DATA FOR REVIEW:
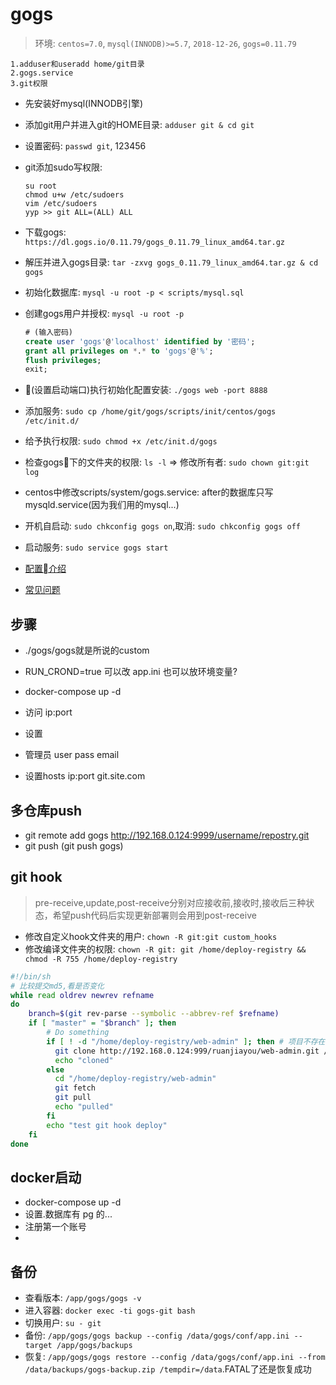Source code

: # gogs
> 环境: `centos=7.0`, `mysql(INNODB)>=5.7`, `2018-12-26`, `gogs=0.11.79`

```
1.adduser和useradd home/git目录
2.gogs.service
3.git权限
```
- 先安装好mysql(INNODB引擎)
- 添加git用户并进入git的HOME目录: `adduser git & cd git`
- 设置密码: `passwd git`, 123456
- git添加sudo写权限: 
  ```
  su root
  chmod u+w /etc/sudoers
  vim /etc/sudoers
  yyp >> git ALL=(ALL) ALL
  ```
- 下载gogs: `https://dl.gogs.io/0.11.79/gogs_0.11.79_linux_amd64.tar.gz`
- 解压并进入gogs目录: `tar -zxvg gogs_0.11.79_linux_amd64.tar.gz & cd gogs`
- 初始化数据库: `mysql -u root -p < scripts/mysql.sql`
- 创建gogs用户并授权: `mysql -u root -p`
  ```sql
  # (输入密码)
  create user 'gogs'@'localhost' identified by '密码';
  grant all privileges on *.* to 'gogs'@'%';
  flush privileges;
  exit;
  ```
- (设置启动端口)执行初始化配置安装: `./gogs web -port 8888`
- 添加服务: `sudo cp /home/git/gogs/scripts/init/centos/gogs /etc/init.d/`
- 给予执行权限: `sudo chmod +x /etc/init.d/gogs`
- 检查gogs下的文件夹的权限: `ls -l` => 修改所有者: `sudo chown git:git log`
- centos中修改scripts/system/gogs.service: after的数据库只写mysqld.service(因为我们用的mysql...)
- 开机自启动: `sudo chkconfig gogs on`,取消: `sudo chkconfig gogs off`
- 启动服务: `sudo service gogs start`

- [配置介绍](https://gogs.io/docs/advanced/configuration_cheat_sheet)
- [常见问题](https://gogs.io/docs/intro/faqs)

## 步骤
- ./gogs/gogs就是所说的custom
- RUN_CROND=true 可以改 app.ini 也可以放环境变量?

- docker-compose up -d
- 访问 ip:port
- 设置
- 管理员 user pass email
- 设置hosts ip:port git.site.com

## 多仓库push
- git remote add gogs http://192.168.0.124:9999/username/repostry.git
- git push (git push gogs)

## git hook
> pre-receive,update,post-receive分别对应接收前,接收时,接收后三种状态，希望push代码后实现更新部署则会用到post-receive
- 修改自定义hook文件夹的用户: `chown -R git:git custom_hooks`
- 修改编译文件夹的权限: `chown -R git: git /home/deploy-registry && chmod -R 755 /home/deploy-registry`
```sh
#!/bin/sh
# 比较提交md5,看是否变化
while read oldrev newrev refname
do
    branch=$(git rev-parse --symbolic --abbrev-ref $refname)
    if [ "master" = "$branch" ]; then
        # Do something
        if [ ! -d "/home/deploy-registry/web-admin" ]; then # 项目不存在，则clone
          git clone http://192.168.0.124:999/ruanjiayou/web-admin.git /home/deploy-registry
          echo "cloned"
        else 
          cd "/home/deploy-registry/web-admin"
          git fetch
          git pull
          echo "pulled"
        fi
        echo "test git hook deploy"
    fi
done
```

## docker启动
- docker-compose up -d
- 设置.数据库有 pg 的...
- 注册第一个账号
- 
## 备份
- 查看版本: `/app/gogs/gogs -v`
- 进入容器: `docker exec -ti gogs-git bash`
- 切换用户: `su - git`
- 备份: `/app/gogs/gogs backup --config /data/gogs/conf/app.ini --target /app/gogs/backups`
- 恢复: `/app/gogs/gogs restore --config /data/gogs/conf/app.ini --from /data/backups/gogs-backup.zip /tempdir=/data`.FATAL了还是恢复成功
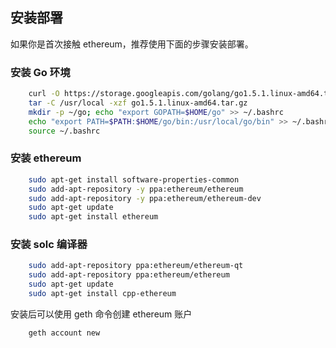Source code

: ## 安装部署

如果你是首次接触 ethereum，推荐使用下面的步骤安装部署。

### 安装 Go 环境
```sh
    curl -O https://storage.googleapis.com/golang/go1.5.1.linux-amd64.tar.gz
    tar -C /usr/local -xzf go1.5.1.linux-amd64.tar.gz
    mkdir -p ~/go; echo "export GOPATH=$HOME/go" >> ~/.bashrc
    echo "export PATH=$PATH:$HOME/go/bin:/usr/local/go/bin" >> ~/.bashrc
    source ~/.bashrc
```

### 安装 ethereum
```sh
    sudo apt-get install software-properties-common
    sudo add-apt-repository -y ppa:ethereum/ethereum
    sudo add-apt-repository -y ppa:ethereum/ethereum-dev
    sudo apt-get update
    sudo apt-get install ethereum
```

### 安装 solc 编译器

```sh
    sudo add-apt-repository ppa:ethereum/ethereum-qt
    sudo add-apt-repository ppa:ethereum/ethereum
    sudo apt-get update
    sudo apt-get install cpp-ethereum
```
    
安装后可以使用 geth 命令创建 ethereum 账户

```sh
    geth account new
```
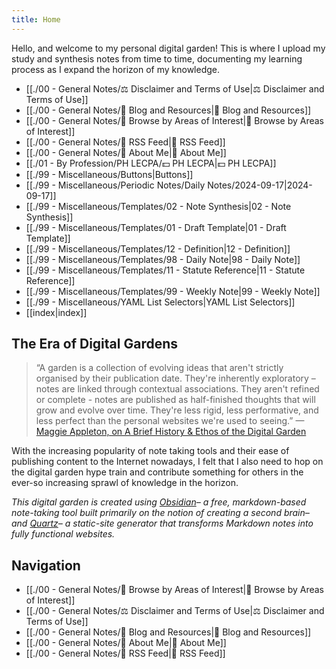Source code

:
 ```yaml
---
title: Home
---
```


Hello, and welcome to my personal digital garden! This is where I upload my study and synthesis notes from time to time, documenting my learning process as I expand the horizon of my knowledge.

- [[./00 - General Notes/⚖️ Disclaimer and Terms of Use|⚖️ Disclaimer and Terms of Use]]
- [[./00 - General Notes/📄 Blog and Resources|📄 Blog and Resources]]
- [[./00 - General Notes/🔎 Browse by Areas of Interest|🔎 Browse by Areas of Interest]]
- [[./00 - General Notes/🔶 RSS Feed|🔶 RSS Feed]]
- [[./00 - General Notes/🤵 About Me|🤵 About Me]]
- [[./01 - By Profession/PH LECPA/💵 PH LECPA|💵 PH LECPA]]
- [[./99 - Miscellaneous/Buttons|Buttons]]
- [[./99 - Miscellaneous/Periodic Notes/Daily Notes/2024-09-17|2024-09-17]]
- [[./99 - Miscellaneous/Templates/02 - Note Synthesis|02 - Note Synthesis]]
- [[./99 - Miscellaneous/Templates/01 - Draft Template|01 - Draft Template]]
- [[./99 - Miscellaneous/Templates/12 - Definition|12 - Definition]]
- [[./99 - Miscellaneous/Templates/98 - Daily Note|98 - Daily Note]]
- [[./99 - Miscellaneous/Templates/11 - Statute Reference|11 - Statute Reference]]
- [[./99 - Miscellaneous/Templates/99 - Weekly Note|99 - Weekly Note]]
- [[./99 - Miscellaneous/YAML List Selectors|YAML List Selectors]]
- [[index|index]]


## The Era of Digital Gardens

> “A garden is a collection of evolving ideas that aren't strictly organised by their publication date. They're inherently exploratory – notes are linked through contextual associations. They aren't refined or complete - notes are published as half-finished thoughts that will grow and evolve over time. They're less rigid, less performative, and less perfect than the personal websites we're used to seeing.” —[Maggie Appleton, on A Brief History & Ethos of the Digital Garden](https://maggieappleton.com/garden-history)

With the increasing popularity of note taking tools and their ease of publishing content to the Internet nowadays, I felt that I also need to hop on the digital garden hype train and contribute something for others in the ever-so increasing sprawl of knowledge in the horizon.

*This digital garden is created using [Obsidian](https://obsidian.md)– a free, markdown-based note-taking tool built primarily on the notion of creating a second brain– and [Quartz](https://github.com/jackyzha0/quartz)– a static-site generator that transforms Markdown notes into fully functional websites.*
## Navigation
- [[./00 - General Notes/🔎 Browse by Areas of Interest|🔎 Browse by Areas of Interest]]
- [[./00 - General Notes/⚖️ Disclaimer and Terms of Use|⚖️ Disclaimer and Terms of Use]]
- [[./00 - General Notes/📄 Blog and Resources|📄 Blog and Resources]]
- [[./00 - General Notes/🤵 About Me|🤵 About Me]]
- [[./00 - General Notes/🔶 RSS Feed|🔶 RSS Feed]]

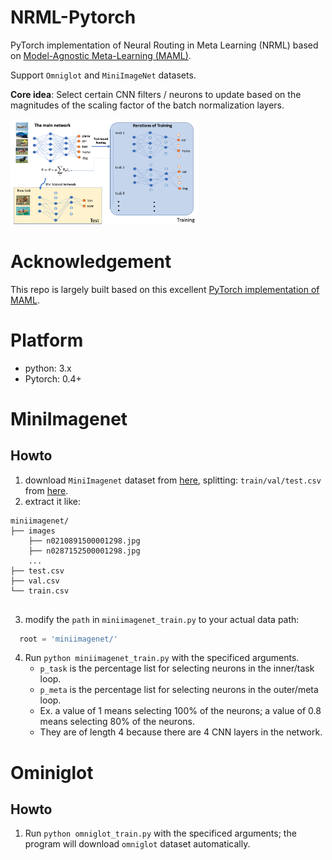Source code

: #  NRML-Pytorch
PyTorch implementation of Neural Routing in Meta Learning (NRML) based on [Model-Agnostic Meta-Learning (MAML)](https://arxiv.org/abs/1703.03400).

Support `Omniglot` and `MiniImageNet` datasets.

**Core idea**: Select certain CNN filters / neurons to update based on the magnitudes of the scaling factor of the batch normalization layers.

<img src="model.png" width="60%"/>

# Acknowledgement
This repo is largely built based on this excellent [PyTorch implementation of MAML](https://github.com/dragen1860/MAML-Pytorch).

# Platform
- python: 3.x
- Pytorch: 0.4+

# MiniImagenet

## Howto

1. download `MiniImagenet` dataset from [here](https://github.com/dragen1860/LearningToCompare-Pytorch/issues/4), splitting: `train/val/test.csv` from [here](https://github.com/twitter/meta-learning-lstm/tree/master/data/miniImagenet).
2. extract it like:
```shell
miniimagenet/
├── images
	├── n0210891500001298.jpg  
	├── n0287152500001298.jpg 
	...
├── test.csv
├── val.csv
└── train.csv


```
3. modify the `path` in `miniimagenet_train.py` to your actual data path:
```python
  root = 'miniimagenet/'
```

4. Run `python miniimagenet_train.py` with the specificed arguments.
   - `p_task` is the percentage list for selecting neurons in the inner/task loop.
   - `p_meta` is the percentage list for selecting neurons in the outer/meta loop.
   - Ex. a value of 1 means selecting 100% of the neurons; a value of 0.8 means selecting 80% of the neurons.
   - They are of length 4 because there are 4 CNN layers in the network.



# Ominiglot

## Howto
1. Run `python omniglot_train.py` with the specificed arguments; the program will download `omniglot` dataset automatically.

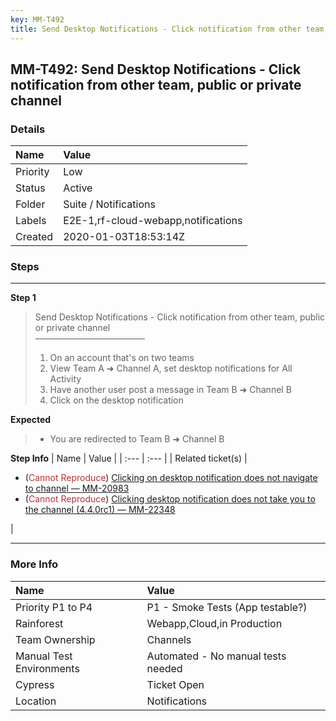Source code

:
 ```yaml
---
key: MM-T492
title: Send Desktop Notifications - Click notification from other team, public or private channel
---
```


## MM-T492: Send Desktop Notifications - Click notification from other team, public or private channel

### Details

| Name     | Value                               |
| :------- | :---------------------------------- |
| Priority | Low                                 |
| Status   | Active                              |
| Folder   | Suite / Notifications               |
| Labels   | E2E-1,rf-cloud-webapp,notifications |
| Created  | 2020-01-03T18:53:14Z                |

### Steps

<hr/>

**Step 1**

> <article>Send Desktop Notifications - Click notification from other team, public or private channel<br />–––––––––––––––––––––––––<ol><li>On an account that's on two teams</li><li>View Team A ➜ Channel A, set desktop notifications for All Activity</li><li>Have another user post a message in Team B ➜ Channel B</li><li>Click on the desktop notification</li></ol></article>

**Expected**

> <article><ul><li>You are redirected to Team B ➜ Channel B</li></ul></article>

**Step Info**
| Name | Value |
| :--- | :--- |
| Related ticket(s) | <ul><li>(<span style="color:rgb(184, 49, 47)">Cannot Reproduce</span>) <a href="https://mattermost.atlassian.net/browse/MM-20983" rel="noopener noreferrer" target="_blank">Clicking on desktop notification does not navigate to channel — MM-20983</a></li><li>(<span style="color:rgb(184, 49, 47)">Cannot Reproduce</span>) <a href="https://mattermost.atlassian.net/browse/MM-22348" rel="noopener noreferrer" target="_blank">Clicking desktop notification does not take you to the channel (4.4.0rc1) — MM-22348</a></li></ul> |

<hr/>

### More Info

| Name                     | Value                              |
| :----------------------- | :--------------------------------- |
| Priority P1 to P4        | P1 - Smoke Tests (App testable?)   |
| Rainforest               | Webapp,Cloud,in Production         |
| Team Ownership           | Channels                           |
| Manual Test Environments | Automated - No manual tests needed |
| Cypress                  | Ticket Open                        |
| Location                 | Notifications                      |
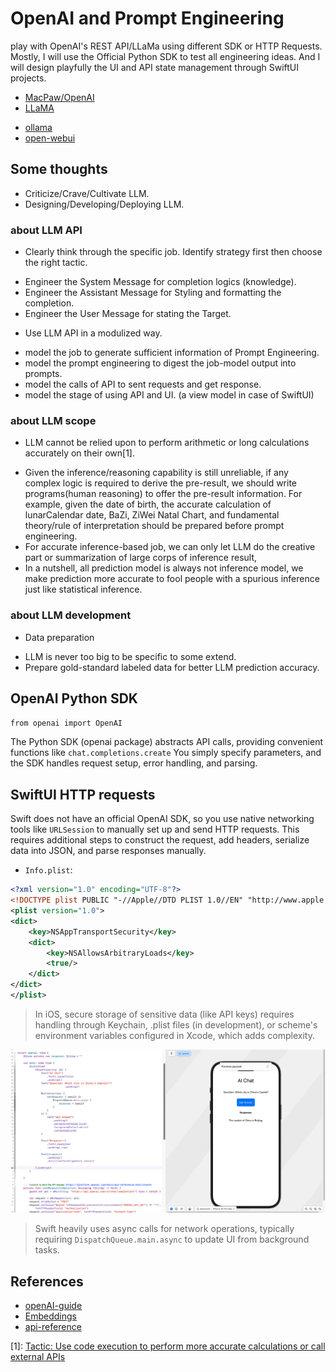 # OpenAI and Prompt Engineering

play with OpenAI's REST API/LLaMa using different SDK or HTTP Requests. Mostly, I will use the Official Python SDK to test all engineering ideas. And I will design playfully the UI and API state management through SwiftUI projects.

- [MacPaw/OpenAI](https://github.com/MacPaw/OpenAI.git)
- [LLaMA](https://www.llama.com)
 * [ollama](https://ollama.com)
  * [open-webui](https://github.com/open-webui/open-webui.git)

## Some thoughts 

- Criticize/Crave/Cultivate LLM.
- Designing/Developing/Deploying LLM.

### about LLM API

- Clearly think through the specific job. Identify strategy first then choose the right tactic.
 * Engineer the System Message for completion logics (knowledge).
 * Engineer the Assistant Message for Styling and formatting the completion.
 * Engineer the User Message for stating the Target.
- Use LLM API in a modulized way.
 * model the job to generate sufficient information of Prompt Engineering.
 * model the prompt engineering to digest the job-model output into prompts. 
 * model the calls of API to sent requests and get response.
 * model the stage of using API and UI. (a view model in case of SwiftUI)

### about LLM scope

- LLM cannot be relied upon to perform arithmetic or long calculations accurately on their own[1].
 * Given the inference/reasoning capability is still unreliable, if any complex logic is required to derive the pre-result, we should write programs(human reasoning) to offer the pre-result information. For example, given the date of birth, the accurate calculation of lunarCalendar date, BaZi, ZiWei Natal Chart, and fundamental theory/rule of interpretation should be prepared before prompt engineering.
 * For accurate inference-based job, we can only let LLM do the creative part or summarization of large corps of inference result,
 * In a nutshell, all prediction model is always not inference model, we make prediction more accurate to fool people with a spurious inference just like statistical inference.

### about LLM development
- Data preparation 
 * LLM is never too big to be specific to some extend.
 * Prepare gold-standard labeled data for better LLM prediction accuracy.


## OpenAI Python SDK

`from openai import OpenAI`

The Python SDK (openai package) abstracts API calls, providing convenient functions like `chat.completions.create` You simply specify parameters, and the SDK handles request setup, error handling, and parsing.

## SwiftUI HTTP requests

Swift does not have an official OpenAI SDK, so you use native networking tools like `URLSession` to manually set up and send HTTP requests. This requires additional steps to construct the request, add headers, serialize data into JSON, and parse responses manually.

- `Info.plist`: 

```xml
<?xml version="1.0" encoding="UTF-8"?>
<!DOCTYPE plist PUBLIC "-//Apple//DTD PLIST 1.0//EN" "http://www.apple.com/DTDs/PropertyList-1.0.dtd">
<plist version="1.0">
<dict>
	<key>NSAppTransportSecurity</key>
	<dict>
		<key>NSAllowsArbitraryLoads</key>
		<true/>
	</dict>
</dict>
</plist>
```
>In iOS, secure storage of sensitive data (like API keys) requires handling through Keychain, .plist files (in development), or scheme's environment variables configured in Xcode, which adds complexity.

![](./images/openai-swift1.png)

>Swift heavily uses async calls for network operations, typically requiring `DispatchQueue.main.async` to update UI from background tasks. 

## References

- [openAI-guide](https://platform.openai.com/docs/overview)
- [Embeddings](https://platform.openai.com/docs/guides/embeddings)
- [api-reference](https://platform.openai.com/docs/api-reference/introduction)

[1]: [Tactic: Use code execution to perform more accurate calculations or call external APIs](https://platform.openai.com/docs/guides/prompt-engineering/tactic-use-code-execution-to-perform-more-accurate-calculations-or-call-external-apis)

WHAT YOU NEED TO DO:
In the listing above, find the line with "### Details" and the line with "Suite / Notifications". Output those two lines and every line between them, exactly as written.

RESPONSE AREA:
### Details

| Name     | Value                               |
| :------- | :---------------------------------- |
| Priority | Low                                 |
| Status   | Active                              |
| Folder   | Suite / Notifications               |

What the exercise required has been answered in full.